Hi! I find out pytorch can read memory differently than cuda, like:
a = torch.tensor([1, 2, 3])
b = a.T
If we use this b, it is really transposed. But if we read it in another self defined cuda kernel, it will still read it like a. in a’s shape!
How can I package my kernel like pytorch? Sounds like, like aten? Any suggestions? Thank you!!!
I’m not sure what the code snippet should do since
a is a 1-dim tensor with a size of 3 and
a.T won’t change anything. Reading the memory of
b should thus yield the same values.
Could you also explain this sentence a bit more? PyTorch uses C++ and CUDA in its backend, so I’m not sure how else PyTorch “can read memory”.
Oh, yes. Thank you for your reply! My question is more precisely decribed here: How does nn.linear work in cpp for multi dimension input? (torch._C._nn.linear)
If you could answer my further question, it will be highly appreciated!!!

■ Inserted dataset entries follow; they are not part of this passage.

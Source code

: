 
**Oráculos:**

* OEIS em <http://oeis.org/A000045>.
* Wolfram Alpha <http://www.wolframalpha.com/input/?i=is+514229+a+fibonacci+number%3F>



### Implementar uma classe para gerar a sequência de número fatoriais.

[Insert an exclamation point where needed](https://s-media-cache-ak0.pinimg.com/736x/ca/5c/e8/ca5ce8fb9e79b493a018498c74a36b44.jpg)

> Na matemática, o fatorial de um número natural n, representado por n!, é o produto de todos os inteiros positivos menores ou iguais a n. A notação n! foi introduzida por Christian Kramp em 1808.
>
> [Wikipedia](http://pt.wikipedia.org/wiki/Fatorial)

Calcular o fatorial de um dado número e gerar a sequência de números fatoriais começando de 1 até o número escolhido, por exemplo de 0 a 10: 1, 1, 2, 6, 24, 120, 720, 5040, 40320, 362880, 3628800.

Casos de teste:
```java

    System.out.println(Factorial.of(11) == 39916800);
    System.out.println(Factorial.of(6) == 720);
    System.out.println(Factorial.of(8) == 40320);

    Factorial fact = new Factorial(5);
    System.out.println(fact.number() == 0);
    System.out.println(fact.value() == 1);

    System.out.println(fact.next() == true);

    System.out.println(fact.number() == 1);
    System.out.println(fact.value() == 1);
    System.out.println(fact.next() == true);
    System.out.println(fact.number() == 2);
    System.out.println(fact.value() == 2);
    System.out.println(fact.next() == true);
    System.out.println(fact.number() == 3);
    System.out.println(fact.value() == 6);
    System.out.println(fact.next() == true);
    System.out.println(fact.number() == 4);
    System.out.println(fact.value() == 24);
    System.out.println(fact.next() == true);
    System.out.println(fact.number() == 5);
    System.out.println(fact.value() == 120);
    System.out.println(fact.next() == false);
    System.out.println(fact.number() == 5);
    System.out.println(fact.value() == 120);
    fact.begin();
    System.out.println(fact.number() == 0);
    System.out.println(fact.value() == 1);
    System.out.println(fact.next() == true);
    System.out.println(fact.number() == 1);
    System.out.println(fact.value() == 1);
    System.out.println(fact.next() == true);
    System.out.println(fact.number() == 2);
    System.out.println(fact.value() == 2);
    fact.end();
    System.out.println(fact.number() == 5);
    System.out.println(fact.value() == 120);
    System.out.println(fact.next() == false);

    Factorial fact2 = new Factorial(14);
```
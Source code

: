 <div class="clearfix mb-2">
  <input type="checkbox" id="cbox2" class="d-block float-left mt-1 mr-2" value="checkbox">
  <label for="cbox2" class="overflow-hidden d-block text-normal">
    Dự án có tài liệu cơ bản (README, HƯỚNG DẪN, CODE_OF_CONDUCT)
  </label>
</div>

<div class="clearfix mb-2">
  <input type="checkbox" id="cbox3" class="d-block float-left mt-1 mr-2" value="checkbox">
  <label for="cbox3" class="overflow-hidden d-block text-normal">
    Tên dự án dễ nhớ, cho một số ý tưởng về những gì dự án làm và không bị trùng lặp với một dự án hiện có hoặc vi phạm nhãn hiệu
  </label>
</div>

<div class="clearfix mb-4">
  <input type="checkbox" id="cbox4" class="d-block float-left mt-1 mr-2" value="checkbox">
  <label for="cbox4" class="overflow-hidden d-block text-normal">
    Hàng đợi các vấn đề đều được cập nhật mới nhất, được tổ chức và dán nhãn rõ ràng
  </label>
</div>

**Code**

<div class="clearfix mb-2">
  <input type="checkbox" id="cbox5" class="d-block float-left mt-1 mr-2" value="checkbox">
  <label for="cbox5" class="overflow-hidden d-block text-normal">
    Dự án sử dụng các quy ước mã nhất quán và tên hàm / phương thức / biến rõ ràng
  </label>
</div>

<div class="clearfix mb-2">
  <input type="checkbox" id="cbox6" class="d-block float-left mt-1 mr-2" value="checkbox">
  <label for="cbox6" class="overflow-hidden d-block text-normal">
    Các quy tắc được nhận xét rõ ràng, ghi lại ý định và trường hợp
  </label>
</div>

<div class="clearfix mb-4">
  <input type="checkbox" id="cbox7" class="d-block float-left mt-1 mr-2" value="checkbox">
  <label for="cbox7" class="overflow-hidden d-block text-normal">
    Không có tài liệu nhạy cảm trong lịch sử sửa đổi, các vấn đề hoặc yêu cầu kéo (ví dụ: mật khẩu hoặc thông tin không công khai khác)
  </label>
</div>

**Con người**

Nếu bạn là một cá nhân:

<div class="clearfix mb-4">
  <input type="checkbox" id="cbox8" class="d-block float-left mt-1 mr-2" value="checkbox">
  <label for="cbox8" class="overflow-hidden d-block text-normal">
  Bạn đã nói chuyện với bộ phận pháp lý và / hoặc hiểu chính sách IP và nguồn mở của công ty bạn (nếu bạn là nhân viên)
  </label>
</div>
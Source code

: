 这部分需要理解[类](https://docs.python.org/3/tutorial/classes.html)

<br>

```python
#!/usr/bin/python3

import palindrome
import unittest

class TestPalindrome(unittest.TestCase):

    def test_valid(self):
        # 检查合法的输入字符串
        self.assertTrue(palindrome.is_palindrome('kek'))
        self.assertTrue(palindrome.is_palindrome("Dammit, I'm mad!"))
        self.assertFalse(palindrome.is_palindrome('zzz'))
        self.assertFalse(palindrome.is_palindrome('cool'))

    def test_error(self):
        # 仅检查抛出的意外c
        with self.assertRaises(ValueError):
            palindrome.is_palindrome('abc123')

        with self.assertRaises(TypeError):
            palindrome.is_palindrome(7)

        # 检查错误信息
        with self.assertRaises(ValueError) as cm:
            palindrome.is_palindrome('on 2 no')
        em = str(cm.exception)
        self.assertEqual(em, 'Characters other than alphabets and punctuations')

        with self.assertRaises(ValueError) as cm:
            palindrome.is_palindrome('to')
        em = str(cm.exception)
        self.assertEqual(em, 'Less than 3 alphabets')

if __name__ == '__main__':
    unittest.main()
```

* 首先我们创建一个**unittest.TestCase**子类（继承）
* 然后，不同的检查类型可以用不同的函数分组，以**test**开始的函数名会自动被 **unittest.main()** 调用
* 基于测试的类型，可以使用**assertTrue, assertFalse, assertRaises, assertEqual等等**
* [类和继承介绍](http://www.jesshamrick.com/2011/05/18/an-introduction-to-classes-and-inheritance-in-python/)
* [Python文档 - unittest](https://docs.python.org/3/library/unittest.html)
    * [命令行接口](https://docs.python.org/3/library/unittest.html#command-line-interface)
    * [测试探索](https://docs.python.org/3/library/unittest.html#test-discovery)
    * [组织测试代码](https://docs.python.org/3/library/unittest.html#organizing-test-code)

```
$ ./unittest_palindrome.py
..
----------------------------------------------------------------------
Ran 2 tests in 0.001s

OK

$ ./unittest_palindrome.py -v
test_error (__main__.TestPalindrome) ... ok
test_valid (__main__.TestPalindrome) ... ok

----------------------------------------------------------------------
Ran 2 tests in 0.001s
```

I think what you mean is when you do
a.t() and then read that memory in your CUDA kernel, a is not actually transposed? I believe this is because
a.t() does not actually tranpose the data in memory but it just returns a view of the data. But in your CUDA kernel, when your read
b, you are still reading
a not the transposed version of
I had the same thing when I was trying to implement a fully connected layer in CUDA. I provided a link to my implementation as a reply to your other thread here. What I did was to flatten the array before I called the CUDA kernel so that
b would be contiguous and correctly transposed in the CUDA kernel.